Seandainya terwujud, maka saya akan menjadi seperti Robinson dan anjingnya yang juga selamat dari hantaman ombak, Tenn, serta teman Indiannya yang ia beri nama Vendreli yang datang belakangan ke pulau itu. Bedanya, Robinson terpaksa tinggal di pulau itu untuk waktu yang lama karena tak bisa pulang, sementara saya, bisa datang dan pergi ke pulau ini kapan saja.
Jika Robinson menamai pulau asing tempatnya terdampar dengan nama Pulau Speranza, maka akan saya namai pulau saya dengan Pulau Mancawarna. Saya suka dengan nama ini, karena terdengar begitu nyaring di telinga, gampang dikenal dan terkenal.
Di pulau ini, tentu saja saya akan mengangkat diri menjadi raja—sementara Robinson mengangkat diri sebagai gubernur—dengan istana yang bernama Pancawara dan berhak atas segala yang ada di dalamnya. Semuanya akan saya atur sendiri. Dan jika ada yang ingin ikut menumpang, maka ia harus tunduk dengan aturan saya termasuk menjadi babu saya.
Sebagai seorang raja di Pulau Mancawarna, tentu saja hal pertama yang akan saya lakukan yakni memantau semua area pulau dengan sebuah boat. Mungkin saya perlu seorang asisten yang kemudian saya sebut panjak untuk menjadi sopir boat saya mengelilingi pulau.
Selanjutnya hal yang akan saya lakukan adalah membuat Undang-undang yang mengatur semua tata kehidupan di pulau dengan banyak bab dan pasal-pasal tentunya, yang mengatur semuanya termasuk tingkah polah binatang kecil yang mendiami pulau. Jika ada yang melakukan perbuatan tidak terpuji kepada saya, apalagi berani nampel kepala saya sebagai seorang raja, maka mudah saja bagi saya mengambil tindakan: saya raja di sini dan dilindungi oleh Undang-undang Pulau Mancawarna, kamu telah menghina raja, maka kamu saya hukum!

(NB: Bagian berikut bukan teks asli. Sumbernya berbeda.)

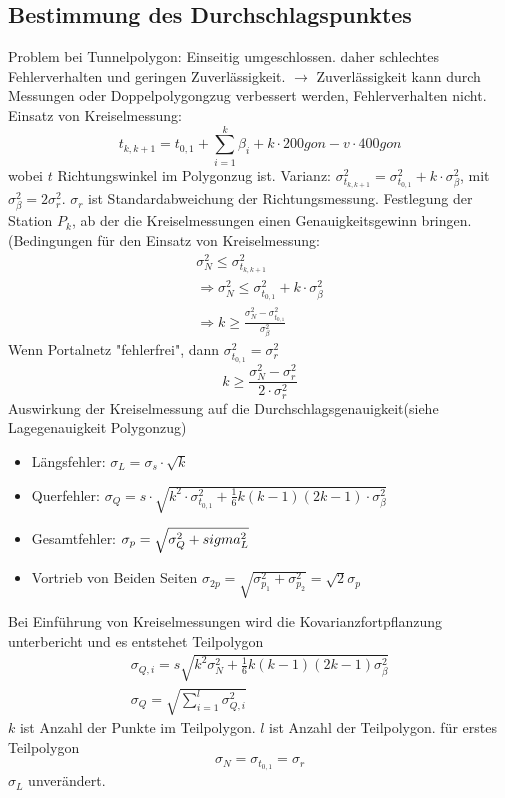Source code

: \documentclass[12pt]{article}
\begin{document}
\subsection{Bestimmung des Durchschlagspunktes}
Problem bei Tunnelpolygon: Einseitig umgeschlossen. daher schlechtes Fehlerverhalten und geringen Zuverlässigkeit. $\longrightarrow$ Zuverlässigkeit kann durch Messungen oder Doppelpolygongzug verbessert werden, Fehlerverhalten nicht. \newline
Einsatz von Kreiselmessung:
\begin{equation*}
	t_{k,k+1} = t_{0,1} + \sum_{i=1}^{k} \beta_i + k \cdot 200gon - v \cdot 400gon
\end{equation*}
wobei $t$ Richtungswinkel im Polygonzug ist.\newline
Varianz: $\sigma_{t_{k,k+1}}^2 = \sigma_{t_{0,1}}^2 + k\cdot \sigma_{\beta}^2$, mit $\sigma_{\beta}^2 = 2\sigma_{r}^2$. $\sigma_r$ ist Standardabweichung der Richtungsmessung. \newline
Festlegung der Station $P_k$, ab der die Kreiselmessungen einen Genauigkeitsgewinn bringen.(Bedingungen für den Einsatz von Kreiselmessung:
\begin{gather*}
	\sigma_N^2 \leq \sigma_{t_{k,k+1}}^2 \\
	\Longrightarrow \sigma_N^2 \leq \sigma_{t_{0,1}}^2 + k \cdot \sigma_{\beta}^2 \\
	\Longrightarrow k \geq \frac{\sigma_N^2 - \sigma_{t_{0,1}}^2}{\sigma_{\beta}^2}
\end{gather*}
Wenn Portalnetz "fehlerfrei", dann $\sigma_{t_{0,1}}^2 = \sigma_r^2$
\begin{equation*}
	k \geq \frac{\sigma_N^2 - \sigma_r^2}{2 \cdot \sigma_r^2}
\end{equation*}
Auswirkung der Kreiselmessung auf die Durchschlagsgenauigkeit(siehe Lagegenauigkeit Polygonzug)
\begin{itemize}
	\item Längsfehler: $\sigma_L = \sigma_s \cdot \sqrt{k}$
	\item Querfehler: $\sigma_Q = s \cdot \sqrt{k^2 \cdot \sigma_{t_{0,1}}^2 + \frac{1}{6}k(k-1)(2k-1) \cdot \sigma_{\beta}^2}$
	\item Gesamtfehler: $\sigma_p = \sqrt{\sigma_Q^2 + \\sigma_L^2}$
	\item Vortrieb von Beiden Seiten $\sigma_{2p} = \sqrt{\sigma_{p_1}^2 + \sigma_{p_2}^2} = \sqrt{2}\sigma_p$
\end{itemize}
Bei Einführung von Kreiselmessungen wird die Kovarianzfortpflanzung unterbericht und es entstehet Teilpolygon
\begin{gather*}
	\sigma_{Q,i} = s \sqrt{k^2 \sigma_N^2 + \frac{1}{6} k(k-1)(2k-1) \sigma_{\beta}^2} \\
	\sigma_Q = \sqrt{\sum_{i=1}^{l} \sigma_{Q,i}^2}
\end{gather*}
$k$ ist Anzahl der Punkte im Teilpolygon. $l$ ist Anzahl der Teilpolygon.\newline
 für erstes Teilpolygon
 \begin{equation*}
 	\sigma_N = \sigma_{t_{0,1}} = \sigma_r
 \end{equation*}
 $\sigma_L$ unverändert.
\end{document}
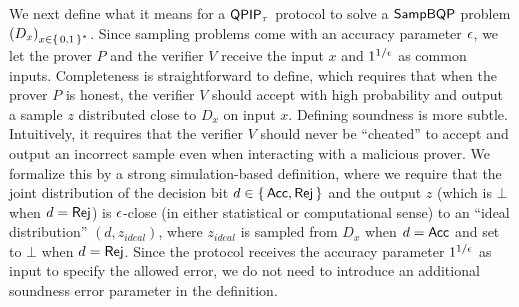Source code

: We next define what it means for a $\operatorname{\mathsf{QPIP}}_\tau$ protocol to solve a $\operatorname{\mathsf{SampBQP}}$ problem $\left(D_x\right)_{x\in\set{0, 1}^*}$.
Since sampling problems come with an accuracy parameter $\epsilon$, we let the prover $P$ and the verifier $V$ receive the input $x$ and $1^{1/\epsilon}$ as common inputs. 
Completeness is straightforward to define, which requires that when the prover $P$ is honest, the verifier $V$ should accept with high probability and output a sample $z$ distributed close to $D_x$ on input $x$. Defining soundness is more subtle. Intuitively, it requires that the verifier $V$ should never be ``cheated'' to accept and output an incorrect sample even when interacting with a malicious prover. We formalize this by a strong simulation-based definition, where we require that the joint distribution of the decision bit $d \in \set{\mathsf{Acc}, \mathsf{Rej}}$ and the output $z$ (which is $\bot$ when $d = \mathsf{Rej}$) is $\epsilon$-close (in either statistical or computational sense) to an ``ideal distribution'' $(d,z_{ideal})$, where $z_{ideal}$ is sampled from $D_x$ when $d = \mathsf{Acc}$ and set to $\bot$ when $d = \mathsf{Rej}$. Since the protocol receives the accuracy parameter $1^{1/\epsilon}$ as input to specify the allowed error, we do not need to introduce an additional soundness error parameter in the definition.

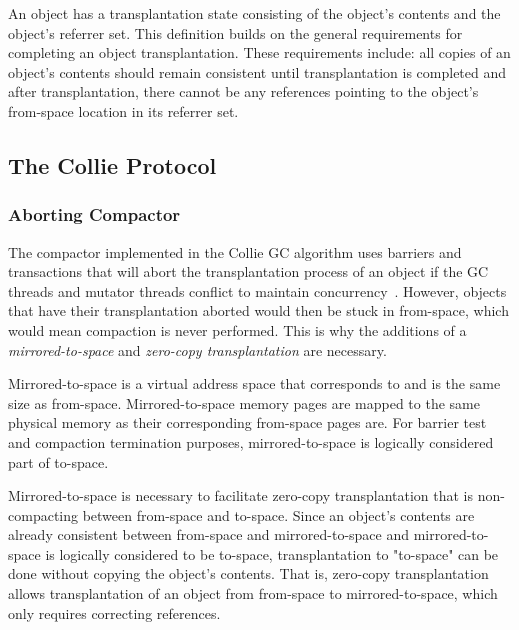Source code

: \documentclass{sig-alternate}
\begin{document}
An object has a transplantation state consisting of the object's contents 
and the object's referrer set. This definition builds on the general requirements
for completing an object transplantation. These
requirements include: all copies of an object's contents should remain consistent
until transplantation is completed and after transplantation, there cannot be any
references pointing to the object's from-space location in its referrer set.



\subsection{The Collie Protocol}
\label{sec:collieAlgorithm}


\subsubsection{Aborting Compactor}
\label{sec:collieAbortion}

The compactor implemented in the Collie GC algorithm uses barriers 
and transactions that will abort the transplantation process of an object if the
GC threads and mutator threads conflict to maintain concurrency~\cite{Iyengar:Collie}.
However, objects that have their transplantation aborted would then be stuck
in from-space, which would mean compaction is never performed. This is why
the additions of a \emph{mirrored-to-space} and \emph{zero-copy transplantation} are necessary.

Mirrored-to-space is a virtual address space that corresponds to and is the same
size as from-space. Mirrored-to-space memory pages are mapped to the same physical
memory as their corresponding from-space pages are. For barrier test and compaction 
termination purposes, mirrored-to-space is logically considered part of to-space.

Mirrored-to-space is necessary to facilitate zero-copy transplantation that is 
non-compacting between from-space and to-space. Since an object's contents are 
already consistent between from-space and mirrored-to-space and mirrored-to-space
is logically considered to be to-space, transplantation to "to-space"
can be done without copying the object's contents. That is, zero-copy transplantation
allows transplantation of an object from from-space to mirrored-to-space, which only
requires correcting references.
\end{document}
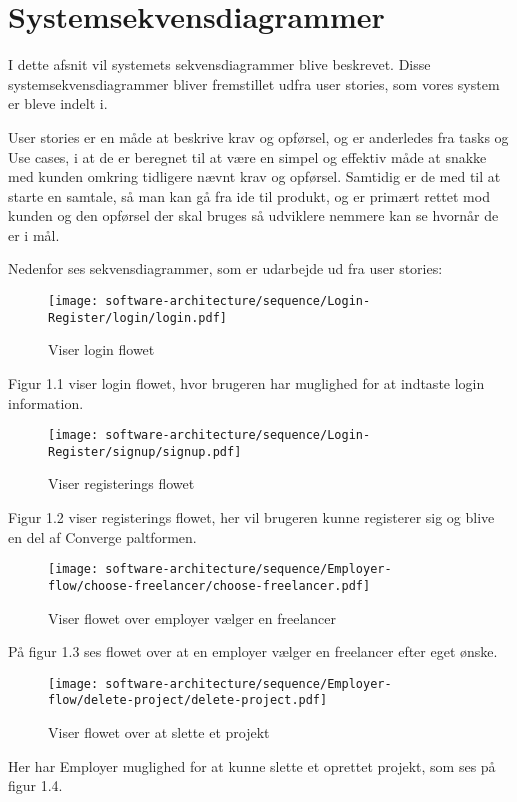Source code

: \section{Systemsekvensdiagrammer}

I dette afsnit vil systemets sekvensdiagrammer blive beskrevet. Disse systemsekvensdiagrammer bliver fremstillet udfra user stories, som vores system er bleve indelt i.    



User stories er en måde at beskrive krav og opførsel, og er anderledes fra tasks og Use cases, i at de er beregnet til at være en simpel og effektiv måde at snakke med kunden omkring tidligere nævnt krav og opførsel. Samtidig er de med til at starte en samtale, så man kan gå fra ide til produkt, og er primært rettet mod kunden og den opførsel der skal bruges så udviklere nemmere kan se hvornår de er i mål.

Nedenfor ses sekvensdiagrammer, som er udarbejde ud fra user stories:

\begin{figure}[ht]
    \centering
\texttt{[image: software-architecture/sequence/Login-Register/login/login.pdf]}
\caption{Viser login flowet}
\label{fig:figure4}
\end{figure}

Figur 1.1 viser login flowet, hvor brugeren har muglighed for at indtaste login information.
\newpage
\begin{figure}[ht]
    \centering
\texttt{[image: software-architecture/sequence/Login-Register/signup/signup.pdf]}
\caption{Viser registerings flowet}
\label{fig:figure4}
\end{figure}

Figur 1.2 viser registerings flowet, her vil brugeren kunne registerer sig og blive en del af Converge paltformen.

\begin{figure}[ht]
    \centering
\texttt{[image: software-architecture/sequence/Employer-flow/choose-freelancer/choose-freelancer.pdf]}
\caption{Viser flowet over employer vælger en freelancer}
\label{fig:figure4}
\end{figure}
På figur 1.3 ses flowet over at en employer vælger en freelancer efter eget ønske.
\newpage
\begin{figure}[ht]
    \centering
\texttt{[image: software-architecture/sequence/Employer-flow/delete-project/delete-project.pdf]}
\caption{Viser flowet over at slette et projekt}
\label{fig:figure4}
\end{figure}
Her har Employer muglighed for at kunne slette et oprettet projekt, som ses på figur 1.4.

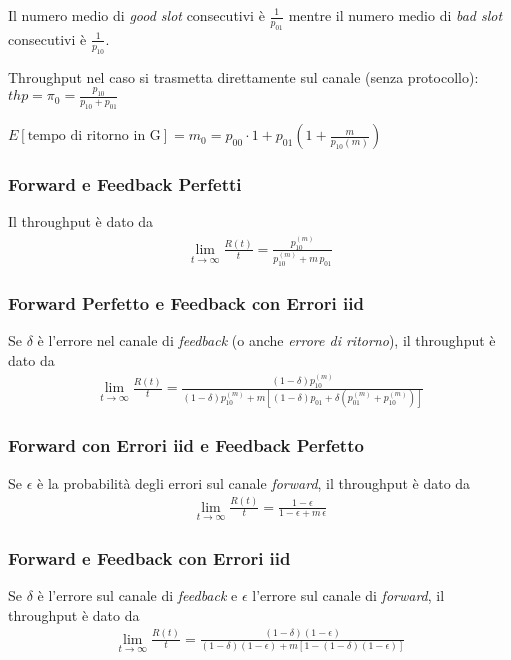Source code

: \documentclass{article}
\begin{document}
Il numero medio di \emph{good slot} consecutivi è $\frac{1}{p_{01}}$ mentre il numero medio di \emph{bad slot} consecutivi è $\frac{1}{p_{10}}$.

Throughput nel caso si trasmetta direttamente sul canale (senza protocollo): $thp = \pi_0 = \frac{p_{10}}{p_{10} + p_{01}}$

$E[\text{tempo di ritorno in G}] = m_0 = p_{00}\cdot 1+p_{01}\left(1+\frac{m}{p_{10}(m)}\right)$

\subsubsection{Forward e Feedback Perfetti}
Il throughput è dato da
\begin{align*}
\lim_{t\to \infty} \frac{R(t)}{t} = \frac{p_{10}^{(m)}}{p_{10}^{(m)} + m\, p_{01}}
\end{align*}

\subsubsection{Forward Perfetto e Feedback con Errori iid}
Se $\delta$ è l'errore nel canale di \emph{feedback} (o anche \emph{errore di ritorno}), il throughput è dato da
\begin{align*}
\lim_{t\to \infty} \frac{R(t)}{t} = \frac{(1-\delta)p_{10}^{(m)}}{(1-\delta)p_{10}^{(m)} + m \left[(1 - \delta)p_{01} + \delta \left( p_{01}^{(m)} + p_{10}^{(m)} \right)\right]}
\end{align*}

\subsubsection{Forward con Errori iid e Feedback Perfetto}
Se $\epsilon$ è la probabilità degli errori sul canale \emph{forward}, il throughput è dato da
\begin{align*}
\lim_{t\to \infty} \frac{R(t)}{t} = \frac{1 - \epsilon}{1 - \epsilon + m\,\epsilon}
\end{align*}

\subsubsection{Forward e Feedback con Errori iid}
Se $\delta$ è l'errore sul canale di \emph{feedback} e $\epsilon$ l'errore sul canale di \emph{forward}, il throughput è dato da
\begin{align*}
\lim_{t\to \infty} \frac{R(t)}{t} = \frac{(1-\delta)(1-\epsilon)}{(1-\delta)(1-\epsilon) + m \left[1-(1-\delta)(1-\epsilon)\right]}
\end{align*}
\end{document}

Tentu akan ada pasal khusus yang mengatur penghinaan yang dilakukan kepada raja Pulau Mancawarna ini dengan memperhatikan betul segala celah sehingga tak akan ada yang berani melawan. Karena bagi saya, kekuasaan raja itu mutlak, dan ia tak pernah salah alias kebal hukum. Jika ada yang melaporkan saya, akan saya laporkan balik karena menghina martabat saya sebagai raja.
Sebagai seorang yang berkuasa mutlak atas Pulau Mancawarna, semua akan saya atur sendiri dan tak mau ada campur tangan orang luar pulau. Saya akan membuat penanggalan sendiri dengan tanggal 1 bulan 1 dan tahun 1. Begitupun waktunya, di mana saat pertama kali kaki saya menginjak daratan di Pulau Mancawarna adalah pukul 01.00 WPM (Waktu Pulau Mancawarna).
Di sekeliling pulau, sebagaimana yang dilakukan Robinson, saya akan membangun sebuah benteng dengan banyak ranjau yang saya kendalikan dari dalam istana. Juga dilengkapi parit lebar dan dalam yang juga menjadi benteng istana. Di atas parit akan saya bangun jembatan bongkar pasang, sehingga jika ada penyusup masuk ia tak akan bisa menjangkau istana.
Dan saya juga berharap ada kambing liar yang dikepalai oleh seekor bandot.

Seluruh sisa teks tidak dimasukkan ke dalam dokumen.